Pour autant, le doute est de mise. En effet, les concessions faites par Pyongyang ne prêtent pas à conséquence. Le site de Puggye-ri n’était sans doute plus utilisable avant son démantèlement officiel et celui de Sohae servait à produire des moteurs à combustion liquide qui ne sont plus une priorité pour les Nord-Coréens, étant donné que ceux à combustion solide sont plus faciles à déplacer et à stocker.
En outre, lors d’une audition devant le comité des Affaires étrangères du Sénat, la semaine passée, le chef de la diplomatie américaine, Mike Pompeo, a reconnu que la Corée du Nord continuait à produire des matériaux fissiles, comme l’avait indiqué quelques semaines plus tôt, la Defence Intelligence Agency [DIA]… « Nous sommes engagés dans une diplomatie patiente, mais nous ne laisserons pas ceci traîner indéfiniment », a-t-il toutefois prévenu.
Dans le même temps, plusieurs articles de presse, citant des sources au sein du renseignement américain, ont émis des doutes sur l’attitude de la Corée du Nord, en soulignant sa capacité à dissimuler ses activités. Activités qui ne sont pas forcément cachées, comme les travaux qui ont été repérés, grâce à l’imagerie satellitaire, sur le site de Yongbyon, où une nouvelle pompe de refroidissement aurait été installée sur le réacteur nucléaire qui y a été construit.
Mais Yongbyon ne serait pas le seul site nucléaire nord-coréen. Un autre, deux fois plus important, serait situé à Kangson, à en croire le renseignement américain. Quant aux missiles, qui ne font pas partie de l’engagement relatif à la dénucléarisation de la péninsule coréenne, ils feraient encore l’objet d’une attention toute particulière de la part du régime nord-coréen.

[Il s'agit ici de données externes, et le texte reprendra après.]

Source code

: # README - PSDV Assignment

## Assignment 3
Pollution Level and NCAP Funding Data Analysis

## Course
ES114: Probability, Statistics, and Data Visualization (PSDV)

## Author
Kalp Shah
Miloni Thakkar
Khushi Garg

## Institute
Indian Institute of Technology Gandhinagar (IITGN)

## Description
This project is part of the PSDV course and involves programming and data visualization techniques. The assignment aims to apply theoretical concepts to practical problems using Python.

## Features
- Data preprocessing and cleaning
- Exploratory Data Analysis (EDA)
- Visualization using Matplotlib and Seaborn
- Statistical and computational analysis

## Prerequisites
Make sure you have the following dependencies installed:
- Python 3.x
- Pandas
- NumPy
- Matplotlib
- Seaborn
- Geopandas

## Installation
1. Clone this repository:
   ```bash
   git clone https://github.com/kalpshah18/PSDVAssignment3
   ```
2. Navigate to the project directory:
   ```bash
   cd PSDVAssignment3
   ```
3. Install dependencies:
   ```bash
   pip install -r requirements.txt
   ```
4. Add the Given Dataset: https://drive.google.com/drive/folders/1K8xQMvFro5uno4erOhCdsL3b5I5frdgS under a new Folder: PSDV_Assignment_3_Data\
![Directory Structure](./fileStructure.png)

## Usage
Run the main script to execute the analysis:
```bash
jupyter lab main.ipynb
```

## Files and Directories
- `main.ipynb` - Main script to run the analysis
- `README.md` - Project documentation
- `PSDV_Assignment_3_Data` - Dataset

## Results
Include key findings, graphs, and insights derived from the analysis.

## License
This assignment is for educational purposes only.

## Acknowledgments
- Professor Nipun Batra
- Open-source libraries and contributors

Le 2 juillet, le Wall Street Journal, citant les travaux d’analystes du Centre James Martin, qui dépend de l’Institut d’études internationales de Middlebury [Monterey, Californie], affirmait que Pyongyang était sur le point de terminer un chantier sur le site d’une importante usine de fabrication de missiles balistiques à combustible solide et de véhicules d’entrée pour les ogives, située à Hamhung. Mais ce cas ne serait pas isolé.

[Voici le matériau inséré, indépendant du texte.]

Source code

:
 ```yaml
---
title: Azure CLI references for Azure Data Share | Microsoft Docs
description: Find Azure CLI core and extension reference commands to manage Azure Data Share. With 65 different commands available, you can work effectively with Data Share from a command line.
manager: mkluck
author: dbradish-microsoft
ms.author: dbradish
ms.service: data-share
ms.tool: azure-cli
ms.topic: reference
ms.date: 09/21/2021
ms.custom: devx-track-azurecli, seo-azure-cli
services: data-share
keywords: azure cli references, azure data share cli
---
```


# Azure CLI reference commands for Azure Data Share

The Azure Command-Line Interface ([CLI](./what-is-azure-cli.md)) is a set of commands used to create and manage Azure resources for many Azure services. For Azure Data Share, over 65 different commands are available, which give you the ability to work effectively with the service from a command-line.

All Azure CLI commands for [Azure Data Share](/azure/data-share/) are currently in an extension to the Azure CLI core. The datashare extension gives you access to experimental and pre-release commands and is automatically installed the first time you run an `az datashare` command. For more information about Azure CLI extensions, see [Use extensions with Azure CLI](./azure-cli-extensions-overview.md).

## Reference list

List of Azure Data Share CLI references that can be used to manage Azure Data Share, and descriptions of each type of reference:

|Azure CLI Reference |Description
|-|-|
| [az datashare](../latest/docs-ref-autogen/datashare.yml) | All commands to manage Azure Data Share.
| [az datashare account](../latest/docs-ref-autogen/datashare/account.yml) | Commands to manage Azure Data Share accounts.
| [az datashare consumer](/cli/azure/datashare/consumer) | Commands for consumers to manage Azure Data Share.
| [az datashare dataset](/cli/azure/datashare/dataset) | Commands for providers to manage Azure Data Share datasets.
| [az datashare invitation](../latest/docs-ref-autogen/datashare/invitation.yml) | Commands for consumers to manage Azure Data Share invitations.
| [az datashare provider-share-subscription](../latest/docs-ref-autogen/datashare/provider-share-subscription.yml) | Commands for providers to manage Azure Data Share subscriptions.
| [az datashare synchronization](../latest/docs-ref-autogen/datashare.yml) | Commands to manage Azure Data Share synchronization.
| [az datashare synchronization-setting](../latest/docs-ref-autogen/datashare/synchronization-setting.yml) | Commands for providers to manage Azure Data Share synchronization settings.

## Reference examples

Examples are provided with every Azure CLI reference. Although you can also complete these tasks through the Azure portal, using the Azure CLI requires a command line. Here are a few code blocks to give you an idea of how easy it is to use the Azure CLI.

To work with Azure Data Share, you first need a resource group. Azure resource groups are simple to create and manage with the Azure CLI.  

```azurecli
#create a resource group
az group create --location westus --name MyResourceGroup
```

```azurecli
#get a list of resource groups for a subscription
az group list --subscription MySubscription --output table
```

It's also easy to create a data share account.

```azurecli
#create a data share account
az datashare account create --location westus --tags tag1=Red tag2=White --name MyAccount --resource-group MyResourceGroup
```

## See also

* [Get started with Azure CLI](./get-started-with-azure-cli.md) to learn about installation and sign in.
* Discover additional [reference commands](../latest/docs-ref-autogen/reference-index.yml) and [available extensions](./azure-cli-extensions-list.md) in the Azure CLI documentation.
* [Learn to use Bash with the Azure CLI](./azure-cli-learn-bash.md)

En effet, d’après le Washington Post, qui s’appuie sur des photographies prises par un satellite par la National Geospatial-Intelligence Agency, des travaux seraient « en cours sur au moins un et peut-être deux missiles balistiques intercontinentaux [ICBM] à combustible solide dans le grande centre de recherche de Sanumdong, dans la banlieue de Pyongyang. »

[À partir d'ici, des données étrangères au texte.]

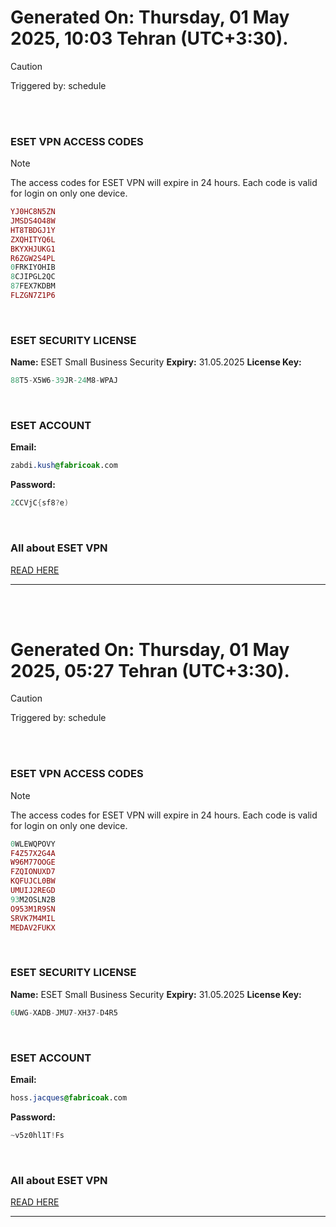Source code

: # Generated On: Thursday, 01 May 2025, 10:03 Tehran (UTC+3:30).

> [!CAUTION]
> Triggered by: schedule

<br><br>

### ESET VPN ACCESS CODES

> [!NOTE]
> The access codes for ESET VPN will expire in 24 hours.
> Each code is valid for login on only one device.

```ruby
YJ0HC8N5ZN
JMSDS4O48W
HT8TBDGJ1Y
ZXQHITYQ6L
BKYXHJUKG1
R6ZGW2S4PL
0FRKIYOHIB
8CJIPGL2QC
87FEX7KDBM
FLZGN7Z1P6
```

<br>

### ESET SECURITY LICENSE

**Name:** ESET Small Business Security
**Expiry:** 31.05.2025
**License Key:**

```POV-Ray SDL
88T5-X5W6-39JR-24M8-WPAJ
```

<br>

### ESET ACCOUNT

**Email:**

```CSS
zabdi.kush@fabricoak.com
```

**Password:**

```POV-Ray SDL
2CCVjC{sf8?e)
```

<br>

### All about ESET VPN

[READ HERE](https://t.me/F_NiREvil/2113)

---

<br><br>

# Generated On: Thursday, 01 May 2025, 05:27 Tehran (UTC+3:30).

> [!CAUTION]
> Triggered by: schedule

<br><br>

### ESET VPN ACCESS CODES

> [!NOTE]
> The access codes for ESET VPN will expire in 24 hours.
> Each code is valid for login on only one device.

```ruby
0WLEWQPOVY
F4Z57X2G4A
W96M77OOGE
FZQIONUXD7
KQFUJCL0BW
UMUIJ2REGD
93M2OSLN2B
O953M1R9SN
SRVK7M4MIL
MEDAV2FUKX
```

<br>

### ESET SECURITY LICENSE

**Name:** ESET Small Business Security
**Expiry:** 31.05.2025
**License Key:**

```POV-Ray SDL
6UWG-XADB-JMU7-XH37-D4R5
```

<br>

### ESET ACCOUNT

**Email:**

```CSS
hoss.jacques@fabricoak.com
```

**Password:**

```POV-Ray SDL
~v5z0hl1T!Fs
```

<br>

### All about ESET VPN

[READ HERE](https://t.me/F_NiREvil/2113)

---

<br><br>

« Nous les voyons aller au travail, comme avant », a confié un responsable américain au quotidien.
« Ces nouveaux renseignements ne suggèrent pas une augmentation des capacités de la Corée du Nord, mais cela montre que le travail sur des armements avancés se poursuit plusieurs semaines après que le président Trump a déclaré sur Twitter que Pyongyang ‘n’est plus une menace nucléaire' », conclut le Washington Post.
L’arme nucléaire est l’assurance-vie du régime nord-coréen. D’où les interrogations sur la réalité de l »engagement pris par Kim Jong-un… « Les Nord-Coréens n’ont jamais accepté d’abandonner leur programme nucléaire. Et il est stupide de s’attendre à ce qu’ils le fassent dès le début des pourparlers », a fait valoir Ken Gause, un spécialiste de la Corée du Nord au « Centre for Naval Analysis ».
« La survie du régime et la perpétuation du règne de la famille Kim sont les principes directeurs de Kim [Jong-un] et « le programme nucléaire leur fournit un moyen de dissuasion, dans leur esprit, contre le changement de régime par les États-Unis. Renoncer à la capacité nucléaire violera les deux centres de gravité fondamentaux du régime nord-coréen », a résumé cet expert.